### PROMPT:
Restate the records in full and exactly, with no images included.

### RECORDED DATA:

+ + + + +

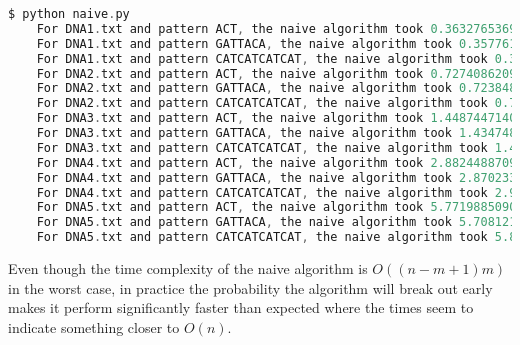 \documentclass[12pt]{article}
\newenvironment{problem}[2][Problem]{\begin{trivlist}
\item[\hskip \labelsep {\bfseries #1}\hskip \labelsep {\bfseries #2.}]}{\end{trivlist}}
\begin{document}
\begin{problem}{1}
\begin{lstlisting}[language=C, caption=Terminal output running code]
$ python naive.py
    For DNA1.txt and pattern ACT, the naive algorithm took 0.3632765369984554 seconds with 65495 matches
    For DNA1.txt and pattern GATTACA, the naive algorithm took 0.3577618750023248 seconds with 242 matches
    For DNA1.txt and pattern CATCATCATCAT, the naive algorithm took 0.3621113970002625 seconds with 0 matches
    For DNA2.txt and pattern ACT, the naive algorithm took 0.727408620998176 seconds with 131034 matches
    For DNA2.txt and pattern GATTACA, the naive algorithm took 0.7238480179985345 seconds with 491 matches
    For DNA2.txt and pattern CATCATCATCAT, the naive algorithm took 0.7162508259971219 seconds with 1 matches
    For DNA3.txt and pattern ACT, the naive algorithm took 1.4487447140018048 seconds with 262192 matches
    For DNA3.txt and pattern GATTACA, the naive algorithm took 1.4347486420010682 seconds with 1002 matches
    For DNA3.txt and pattern CATCATCATCAT, the naive algorithm took 1.4541748980009288 seconds with 1 matches
    For DNA4.txt and pattern ACT, the naive algorithm took 2.882448870997905 seconds with 524454 matches
    For DNA4.txt and pattern GATTACA, the naive algorithm took 2.870233528999961 seconds with 1976 matches
    For DNA4.txt and pattern CATCATCATCAT, the naive algorithm took 2.910066188000201 seconds with 5 matches
    For DNA5.txt and pattern ACT, the naive algorithm took 5.771988509000948 seconds with 1050689 matches
    For DNA5.txt and pattern GATTACA, the naive algorithm took 5.708121202998882 seconds with 4161 matches
    For DNA5.txt and pattern CATCATCATCAT, the naive algorithm took 5.878649592999864 seconds with 3 matches
\end{lstlisting}
Even though the time complexity of the naive algorithm is $O((n-m+1)m)$ in the worst case, in practice the probability the algorithm will break out early makes it perform significantly faster than expected where the times seem to indicate something closer to $O(n)$.
\end{problem}
\pagebreak
\end{document}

+ + + + +

### FINAL ANSWER:
 \documentclass[12pt]{article}
\newenvironment{problem}[2][Problem]{\begin{trivlist}
\item[\hskip \labelsep {\bfseries #1}\hskip \labelsep {\bfseries #2.}]}{\end{trivlist}}
\begin{document}
\begin{problem}{1}
\begin{lstlisting}[language=C, caption=Terminal output running code]
$ python naive.py
    For DNA1.txt and pattern ACT, the naive algorithm took 0.3632765369984554 seconds with 65495 matches
    For DNA1.txt and pattern GATTACA, the naive algorithm took 0.3577618750023248 seconds with 242 matches
    For DNA1.txt and pattern CATCATCATCAT, the naive algorithm took 0.3621113970002625 seconds with 0 matches
    For DNA2.txt and pattern ACT, the naive algorithm took 0.727408620998176 seconds with 131034 matches
    For DNA2.txt and pattern GATTACA, the naive algorithm took 0.7238480179985345 seconds with 491 matches
    For DNA2.txt and pattern CATCATCATCAT, the naive algorithm took 0.7162508259971219 seconds with 1 matches
    For DNA3.txt and pattern ACT, the naive algorithm took 1.4487447140018048 seconds with 262192 matches
    For DNA3.txt and pattern GATTACA, the naive algorithm took 1.4347486420010682 seconds with 1002 matches
    For DNA3.txt and pattern CATCATCATCAT, the naive algorithm took 1.4541748980009288 seconds with 1 matches
    For DNA4.txt and pattern ACT, the naive algorithm took 2.882448870997905 seconds with 524454 matches
    For DNA4.txt and pattern GATTACA, the naive algorithm took 2.870233528999961 seconds with 1976 matches
    For DNA4.txt and pattern CATCATCATCAT, the naive algorithm took 2.910066188000201 seconds with 5 matches
    For DNA5.txt and pattern ACT, the naive algorithm took 5.771988509000948 seconds with 1050689 matches
    For DNA5.txt and pattern GATTACA, the naive algorithm took 5.708121202998882 seconds with 4161 matches
    For DNA5.txt and pattern CATCATCATCAT, the naive algorithm took 5.878649592999864 seconds with 3 matches
\end{lstlisting}
Even though the time complexity of the naive algorithm is $O((n-m+1)m)$ in the worst case, in practice the probability the algorithm will break out early makes it perform significantly faster than expected where the times seem to indicate something closer to $O(n)$.
\end{problem}
\pagebreak
\end{document}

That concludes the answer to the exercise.